ALEXANDRA CANAL: Hi, Rachelle. That’s right, the Hollywood strikes registered yet another hit to the jobs report last month as the writers strike reached its conclusion, while the actors remain firmly on the picket lines. According to that data released by the BLS this morning, employment in motion picture and sound recording industries decreased by another 7,000 after falling by 17,000 in August, reflecting the impact of labor disputes. And since the strikes first began in May, employment in those industries has declined by 45,000.
Now, even though we have seen the writers strike end, the actor strike is still ongoing. The union, SAG-AFTRA, they will continue to meet with studios today after restarting negotiations earlier this week. The hope is that a conclusion can be reached soon so Hollywood can get fully back to work, because we have seen a significant impact on the US economy, not just with these job numbers. Milken has estimated that the dual work stoppage will cost the US economy $5 billion plus, primarily due to those lost wages.
And we know that, just beyond Hollywood, there are strikes in other industries, like the auto workers, for example. We do not see the UAW strikes be mentioned in this report, but that doesn’t mean that we won’t see that strike activity reflected in future jobs reports. Remember that the writers strike started in May. We didn’t see that hit until August. So likely more pain to come as these strikes present yet another challenge to this labor market, despite that blowout jobs figure that we did see earlier today.
AKIKO FUJITA: Allie, you know, October was always seen kind of as a deadline, especially for SAG-AFTRA, as well as WGA, to get a deal done so you can salvage the year, so to speak. I mean, we’re at October 6th right now. What’s the expectation here, in terms of how quickly some of the production can bounce back if SAG-AFTRA reaches an agreement?
ALEXANDRA CANAL: I think we’re still going to have to wait until 2024 to really see a lot of our favorite shows come back, to really see the box office return. We’ve already seen that impact happen so far, if you just take a look at some of the top movies that were supposed to come out in the fall. That “Dune” sequel from Warner Brothers that was highly anticipated, that was pushed into 2024.

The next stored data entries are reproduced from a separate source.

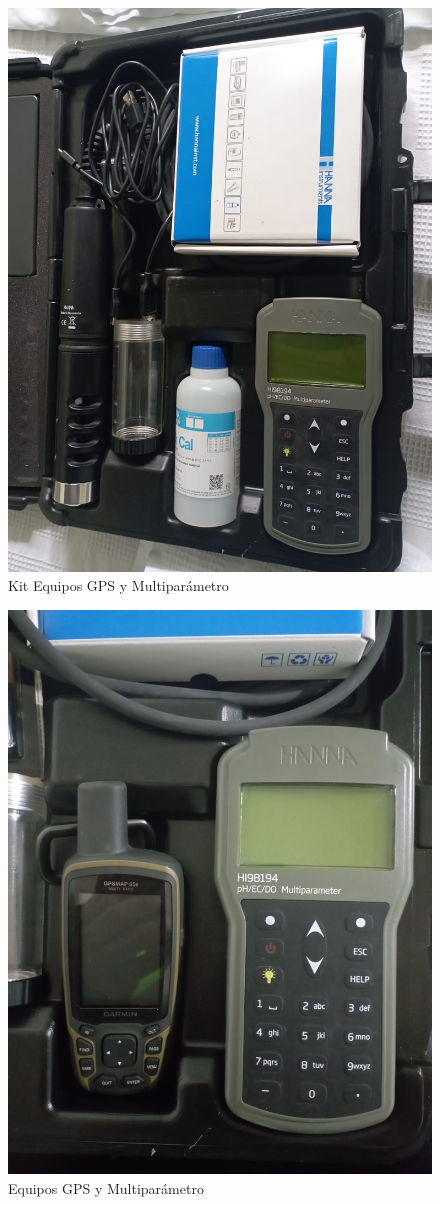 \begin{figure}
    \centering
    \includegraphics[width=0.7\linewidth]{Anexos/equipos.jpeg}
    \caption{Kit Equipos GPS y Multiparámetro}
    \label{fig:enter-label}
\end{figure}

\begin{figure}
    \centering
    \includegraphics[width=0.8\linewidth]{Anexos/duo.jpeg}
    \caption{Equipos GPS y Multiparámetro}
    \label{fig:enter-label}
\end{figure}

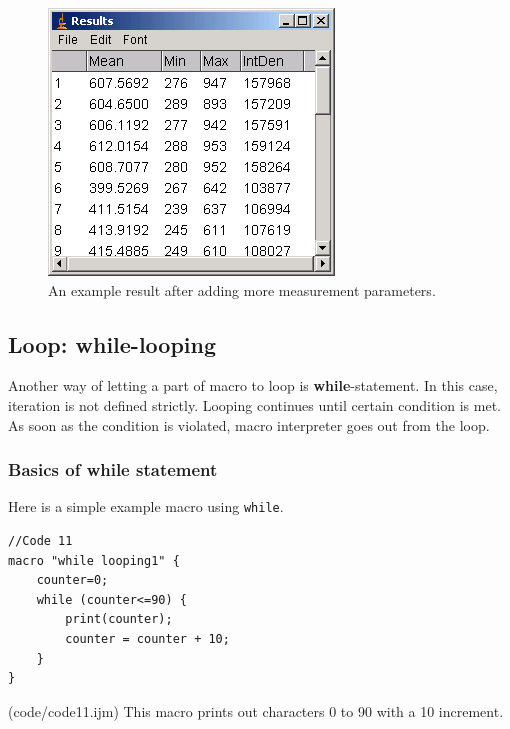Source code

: \documentclass[11pt,a4paper,oneside]{report}
\newcommand{\ilcom}[1]{\texttt{\small#1}}
\begin{document}
\begin{figure}[htbp]
\begin{center}
\includegraphics[scale=0.5]{fig/fig2322_moreResultsTable.png}
\caption{An example result after adding more measurement parameters.}
\label{fig_MoreMeasurementPara}
\end{center}
\end{figure} 


\subsection{Loop: while-looping}

Another way of letting a part of macro to loop is \textbf{while}-statement. In this case, iteration is not defined strictly. Looping continues until certain condition is met. As soon as the condition is violated, macro interpreter goes out from the loop.

\subsubsection{Basics of while statement}
Here is a simple example macro using \ilcom{while}.

\begin{lstlisting}[morekeywords={*, while}]
//Code 11
macro "while looping1" {
	counter=0;
	while (counter<=90) {
		print(counter);
		counter = counter + 10;
	}
}
\end{lstlisting}
(code/code11.ijm)
This macro prints out characters 0 to 90 with a 10 increment. 
\end{document}

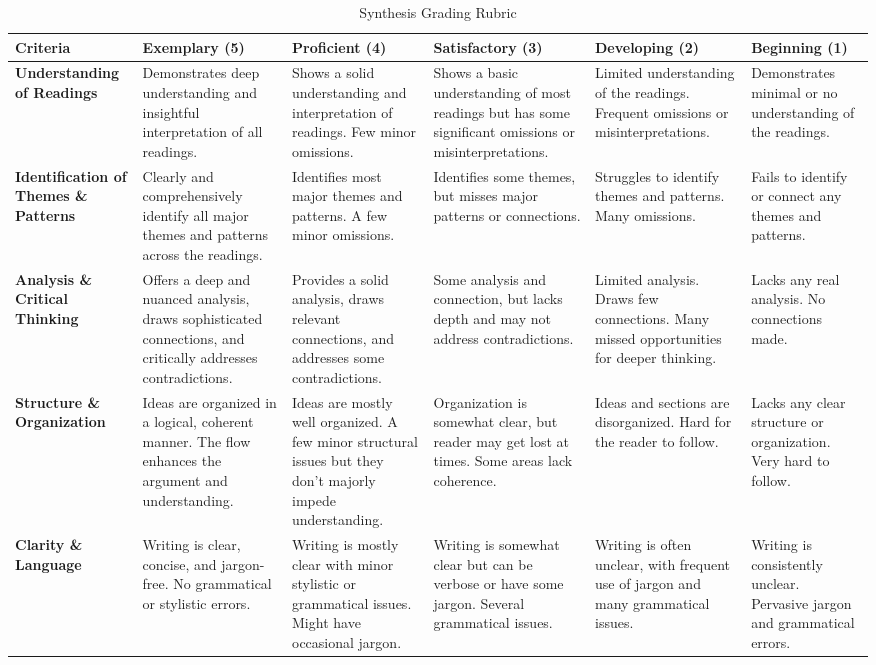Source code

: \documentclass[12pt, letterpaper]{article}
\begin{document}





\appendix

\begin{table}[ht]
    \footnotesize
    \centering
    \caption{Synthesis Grading Rubric}
    \begin{tabularx}{\textwidth}{|X|X|X|X|X|X|}
    \toprule
    \textbf{Criteria} & \textbf{Exemplary (5)} & \textbf{Proficient (4)} & \textbf{Satisfactory (3)} & \textbf{Developing (2)} & \textbf{Beginning (1)} \\
    \midrule
    \textbf{Understanding of Readings} & Demonstrates deep understanding and insightful interpretation of all readings. & Shows a solid understanding and interpretation of readings. Few minor omissions. & Shows a basic understanding of most readings but has some significant omissions or misinterpretations. & Limited understanding of the readings. Frequent omissions or misinterpretations. & Demonstrates minimal or no understanding of the readings. \\
    \midrule
    \textbf{Identification of Themes \& Patterns} & Clearly and comprehensively identify all major themes and patterns across the readings. & Identifies most major themes and patterns. A few minor omissions. & Identifies some themes, but misses major patterns or connections. & Struggles to identify themes and patterns. Many omissions. & Fails to identify or connect any themes and patterns. \\
    \midrule
    \textbf{Analysis \& Critical Thinking} & Offers a deep and nuanced analysis, draws sophisticated connections, and critically addresses contradictions. & Provides a solid analysis, draws relevant connections, and addresses some contradictions. & Some analysis and connection, but lacks depth and may not address contradictions. & Limited analysis. Draws few connections. Many missed opportunities for deeper thinking. & Lacks any real analysis. No connections made. \\
    \midrule
    \textbf{Structure \& Organization} & Ideas are organized in a logical, coherent manner. The flow enhances the argument and understanding. & Ideas are mostly well organized. A few minor structural issues but they don't majorly impede understanding. & Organization is somewhat clear, but reader may get lost at times. Some areas lack coherence. & Ideas and sections are disorganized. Hard for the reader to follow. & Lacks any clear structure or organization. Very hard to follow. \\
    \midrule
    \textbf{Clarity \& Language} & Writing is clear, concise, and jargon-free. No grammatical or stylistic errors. & Writing is mostly clear with minor stylistic or grammatical issues. Might have occasional jargon. & Writing is somewhat clear but can be verbose or have some jargon. Several grammatical issues. & Writing is often unclear, with frequent use of jargon and many grammatical issues. & Writing is consistently unclear. Pervasive jargon and grammatical errors. \\
    \bottomrule
    \end{tabularx}
    \label{tab:synthesis-rubric}
    \end{table}
\end{document}

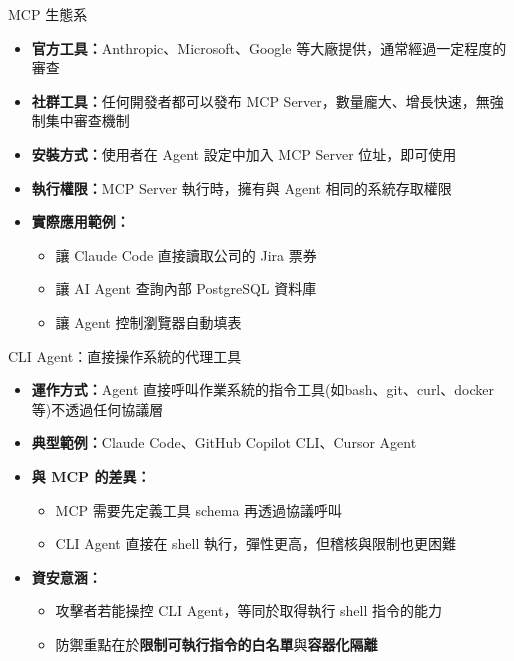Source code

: \documentclass[aspectratio=1610]{Common/MyCourseBeamer}
\begin{document}
\begin{frame}{MCP 生態系}

	\begin{itemize}
		\item \textbf{官方工具：}Anthropic、Microsoft、Google 等大廠提供，通常經過一定程度的審查

		\item \textbf{社群工具：}任何開發者都可以發布 MCP Server，數量龐大、增長快速，\alert{無強制集中審查機制}

		\item \textbf{安裝方式：}使用者在 Agent 設定中加入 MCP Server 位址，即可使用

		\item \textbf{執行權限：}MCP Server 執行時，擁有與 Agent 相同的系統存取權限

		\item \textbf{實際應用範例：}
			\begin{itemize}
				\item 讓 Claude Code 直接讀取公司的 Jira 票券
				\item 讓 AI Agent 查詢內部 PostgreSQL 資料庫
				\item 讓 Agent 控制瀏覽器自動填表
			\end{itemize}
	\end{itemize}

\end{frame}

\begin{frame}{CLI Agent：直接操作系統的代理工具}

	\begin{itemize}
		\item \textbf{運作方式：}Agent 直接呼叫作業系統的指令工具(如bash、git、curl、docker 等)不透過任何協議層

		\item \textbf{典型範例：}Claude Code、GitHub Copilot CLI、Cursor Agent

		\item \textbf{與 MCP 的差異：}
			\begin{itemize}
				\item MCP 需要先定義工具 schema 再透過協議呼叫
				\item CLI Agent 直接在 shell 執行，彈性更高，但\alert{稽核與限制也更困難}
			\end{itemize}

		\item \textbf{資安意涵：}
			\begin{itemize}
				\item 攻擊者若能操控 CLI Agent，等同於取得執行 shell 指令的能力
				\item 防禦重點在於\textbf{限制可執行指令的白名單}與\textbf{容器化隔離}
			\end{itemize}
	\end{itemize}

\end{frame}
\end{document}
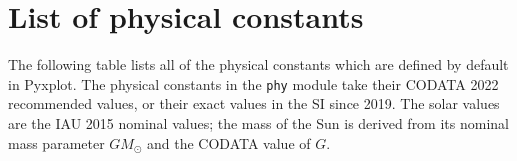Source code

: %
%
%
%
%



\chapter{List of physical constants}
\label{ch:constants}

The following table lists all of the physical constants which are defined by default in Pyxplot. The
physical constants in the {\tt phy} module take their CODATA 2022 recommended values, or their exact values in the SI
since 2019. The solar values are the IAU 2015 nominal values; the mass of the Sun is derived from its nominal mass
parameter $GM_\odot$ and the CODATA value of $G$.

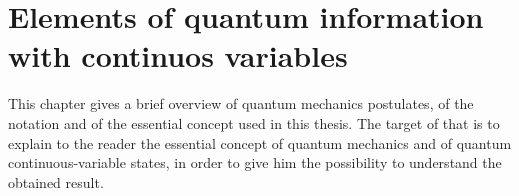 \chapter[Continuos Variables States]{Elements of quantum information with continuos variables}
    This chapter gives a brief overview of quantum mechanics postulates,
    of the notation and of the essential concept used in this thesis. 
    The target of that is to explain to the reader the essential concept of quantum mechanics
    and of quantum continuous-variable states, in 
    order to give him the possibility to understand the obtained result.

    



    
    
    

    

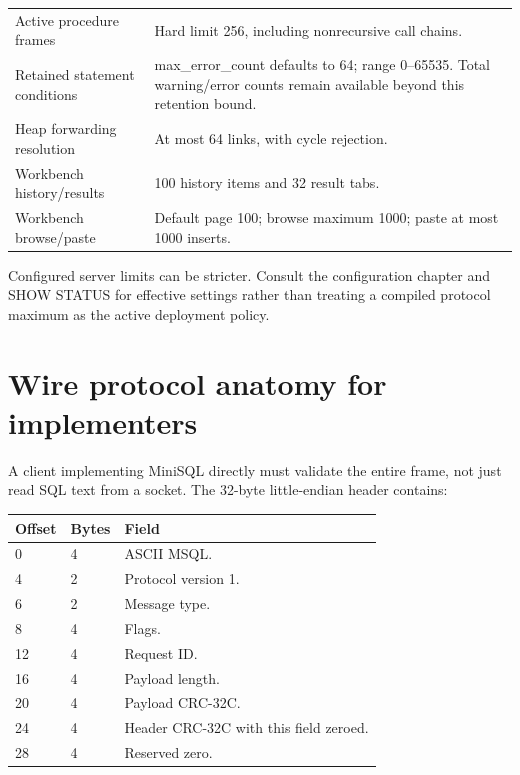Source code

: \begin{longtable}{p{.4\linewidth}p{.49\linewidth}}
Active procedure frames & Hard limit 256, including nonrecursive call chains. \\
Retained statement conditions & max\_error\_count defaults to 64; range 0--65535. Total warning/error counts remain available beyond this retention bound. \\
Heap forwarding resolution & At most 64 links, with cycle rejection. \\
Workbench history/results & 100 history items and 32 result tabs. \\
Workbench browse/paste & Default page 100; browse maximum 1000; paste at most 1000 inserts. \\
\bottomrule
\end{longtable}

Configured server limits can be stricter. Consult the configuration chapter and SHOW STATUS for effective settings rather than treating a compiled protocol maximum as the active deployment policy.


\section{Wire protocol anatomy for implementers}

A client implementing MiniSQL directly must validate the entire frame, not just read SQL text from a socket. The 32-byte little-endian header contains:

\begin{longtable}{p{.12\linewidth}p{.12\linewidth}p{.65\linewidth}}
\toprule Offset & Bytes & Field \\\midrule
0 & 4 & ASCII MSQL. \\
4 & 2 & Protocol version 1. \\
6 & 2 & Message type. \\
8 & 4 & Flags. \\
12 & 4 & Request ID. \\
16 & 4 & Payload length. \\
20 & 4 & Payload CRC-32C. \\
24 & 4 & Header CRC-32C with this field zeroed. \\
28 & 4 & Reserved zero. \\
\bottomrule
\end{longtable}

So even though it’s definitely a good sign that we’re seeing writers come back to work, we still need the actors, as well, to get some of those scripted series up. That being said, we have seen those talk shows, the late-night television return, or they are going to return over the next few weeks. So I think once we see the actors get back on board, it will be pretty quickly that we’ll see some return in activity there. But it’s still going to take some time to get people back to their jobs.
But hopefully by early to mid 2024, we start to get a little bit back to normal, because I know I’m missing some of my favorite shows, and I don’t want to have to wait two or three years to see the next season of “The Summer I Turned Pretty.” I mean, season three, we’ve got to get it going now. So I’m hopeful that we will see a return to work very soon for Hollywood.